[Data for the task]
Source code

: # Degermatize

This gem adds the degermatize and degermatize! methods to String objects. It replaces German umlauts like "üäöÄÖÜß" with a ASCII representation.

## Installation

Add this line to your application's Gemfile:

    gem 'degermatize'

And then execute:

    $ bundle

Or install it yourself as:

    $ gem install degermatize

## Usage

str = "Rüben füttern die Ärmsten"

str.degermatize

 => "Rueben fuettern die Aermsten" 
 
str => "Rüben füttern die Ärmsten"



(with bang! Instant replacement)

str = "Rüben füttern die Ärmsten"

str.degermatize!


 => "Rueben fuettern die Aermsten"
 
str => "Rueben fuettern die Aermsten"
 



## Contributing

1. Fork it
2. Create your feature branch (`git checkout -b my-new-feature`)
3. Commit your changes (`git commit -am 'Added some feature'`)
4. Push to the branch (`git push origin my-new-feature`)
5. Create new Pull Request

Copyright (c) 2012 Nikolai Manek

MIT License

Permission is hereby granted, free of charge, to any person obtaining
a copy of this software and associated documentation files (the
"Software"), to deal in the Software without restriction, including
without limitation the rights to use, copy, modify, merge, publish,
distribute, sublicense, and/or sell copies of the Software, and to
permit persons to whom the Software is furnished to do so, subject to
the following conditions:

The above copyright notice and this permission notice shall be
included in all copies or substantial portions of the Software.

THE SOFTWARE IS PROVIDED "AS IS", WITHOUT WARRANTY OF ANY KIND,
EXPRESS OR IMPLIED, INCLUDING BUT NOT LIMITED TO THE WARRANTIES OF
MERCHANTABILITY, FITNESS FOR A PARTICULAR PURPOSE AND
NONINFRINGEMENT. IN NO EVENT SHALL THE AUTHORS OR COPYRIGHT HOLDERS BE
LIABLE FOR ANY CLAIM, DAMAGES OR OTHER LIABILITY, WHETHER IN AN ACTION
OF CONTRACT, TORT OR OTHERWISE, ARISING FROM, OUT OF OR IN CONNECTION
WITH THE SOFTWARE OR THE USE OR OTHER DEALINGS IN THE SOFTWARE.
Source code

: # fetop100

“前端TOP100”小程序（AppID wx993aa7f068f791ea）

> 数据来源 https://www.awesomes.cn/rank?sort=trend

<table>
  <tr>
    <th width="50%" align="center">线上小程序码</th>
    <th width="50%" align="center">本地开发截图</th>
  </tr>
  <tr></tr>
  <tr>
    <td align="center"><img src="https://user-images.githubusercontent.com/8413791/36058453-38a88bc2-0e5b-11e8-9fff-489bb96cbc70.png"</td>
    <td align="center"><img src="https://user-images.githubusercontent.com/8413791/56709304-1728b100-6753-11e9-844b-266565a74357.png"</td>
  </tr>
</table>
[/Data for the task]
__Exercise aim__:
Print the records above verbatim from their first line to the line containing "a copy of this", both included, and stop there.

__Expected output__:
Source code

: # Degermatize

This gem adds the degermatize and degermatize! methods to String objects. It replaces German umlauts like "üäöÄÖÜß" with a ASCII representation.

## Installation

Add this line to your application's Gemfile:

    gem 'degermatize'

And then execute:

    $ bundle

Or install it yourself as:

    $ gem install degermatize

## Usage

str = "Rüben füttern die Ärmsten"

str.degermatize

 => "Rueben fuettern die Aermsten" 
 
str => "Rüben füttern die Ärmsten"



(with bang! Instant replacement)

str = "Rüben füttern die Ärmsten"

str.degermatize!


 => "Rueben fuettern die Aermsten"
 
str => "Rueben fuettern die Aermsten"
 



## Contributing

1. Fork it
2. Create your feature branch (`git checkout -b my-new-feature`)
3. Commit your changes (`git commit -am 'Added some feature'`)
4. Push to the branch (`git push origin my-new-feature`)
5. Create new Pull Request

Copyright (c) 2012 Nikolai Manek

MIT License

Permission is hereby granted, free of charge, to any person obtaining
a copy of this software and associated documentation files (the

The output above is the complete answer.